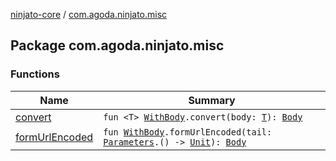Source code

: [ninjato-core](../index.md) / [com.agoda.ninjato.misc](./index.md)

## Package com.agoda.ninjato.misc

### Functions

| Name | Summary |
|---|---|
| [convert](convert.md) | `fun <T> `[`WithBody`](../com.agoda.ninjato.http/-request/-configurator/-with-body/index.md)`.convert(body: `[`T`](convert.md#T)`): `[`Body`](../com.agoda.ninjato.http/-body/index.md) |
| [formUrlEncoded](form-url-encoded.md) | `fun `[`WithBody`](../com.agoda.ninjato.http/-request/-configurator/-with-body/index.md)`.formUrlEncoded(tail: `[`Parameters`](../com.agoda.ninjato.http/-parameters/index.md)`.() -> `[`Unit`](https://kotlinlang.org/api/latest/jvm/stdlib/kotlin/-unit/index.html)`): `[`Body`](../com.agoda.ninjato.http/-body/index.md) |

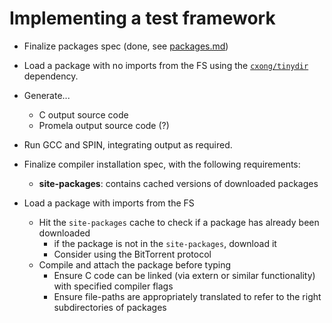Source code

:# Implementing a test framework

- Finalize packages spec (done, see [packages.md](./packages.md))
- Load a package with no imports from the FS using the [`cxong/tinydir`](https://github.com/cxong/tinydir) dependency.
- Generate...
  - C output source code
  - Promela output source code (?)
- Run GCC and SPIN, integrating output as required.

- Finalize compiler installation spec, with the following requirements:
  - **site-packages**: contains cached versions of downloaded packages
- Load a package with imports from the FS
  - Hit the `site-packages` cache to check if a package has already been downloaded
    - if the package is not in the `site-packages`, download it
    - Consider using the BitTorrent protocol
  - Compile and attach the package before typing
    - Ensure C code can be linked (via extern or similar functionality) with specified compiler flags
    - Ensure file-paths are appropriately translated to refer to the right subdirectories of packages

----------------

(Problem requirements):
Return an exact copy of the data above, apart from any pictures.

(Task answer):
Source code

: [ninjato-core](../index.md) / [com.agoda.ninjato.misc](./index.md)

## Package com.agoda.ninjato.misc

### Functions

| Name | Summary |
|---|---|
| [convert](convert.md) | `fun <T> `[`WithBody`](../com.agoda.ninjato.http/-request/-configurator/-with-body/index.md)`.convert(body: `[`T`](convert.md#T)`): `[`Body`](../com.agoda.ninjato.http/-body/index.md) |
| [formUrlEncoded](form-url-encoded.md) | `fun `[`WithBody`](../com.agoda.ninjato.http/-request/-configurator/-with-body/index.md)`.formUrlEncoded(tail: `[`Parameters`](../com.agoda.ninjato.http/-parameters/index.md)`.() -> `[`Unit`](https://kotlinlang.org/api/latest/jvm/stdlib/kotlin/-unit/index.html)`): `[`Body`](../com.agoda.ninjato.http/-body/index.md) |

Source code

:# Implementing a test framework

- Finalize packages spec (done, see [packages.md](./packages.md))
- Load a package with no imports from the FS using the [`cxong/tinydir`](https://github.com/cxong/tinydir) dependency.
- Generate...
  - C output source code
  - Promela output source code (?)
- Run GCC and SPIN, integrating output as required.

- Finalize compiler installation spec, with the following requirements:
  - **site-packages**: contains cached versions of downloaded packages
- Load a package with imports from the FS
  - Hit the `site-packages` cache to check if a package has already been downloaded
    - if the package is not in the `site-packages`, download it
    - Consider using the BitTorrent protocol
  - Compile and attach the package before typing
    - Ensure C code can be linked (via extern or similar functionality) with specified compiler flags
    - Ensure file-paths are appropriately translated to refer to the right subdirectories of packages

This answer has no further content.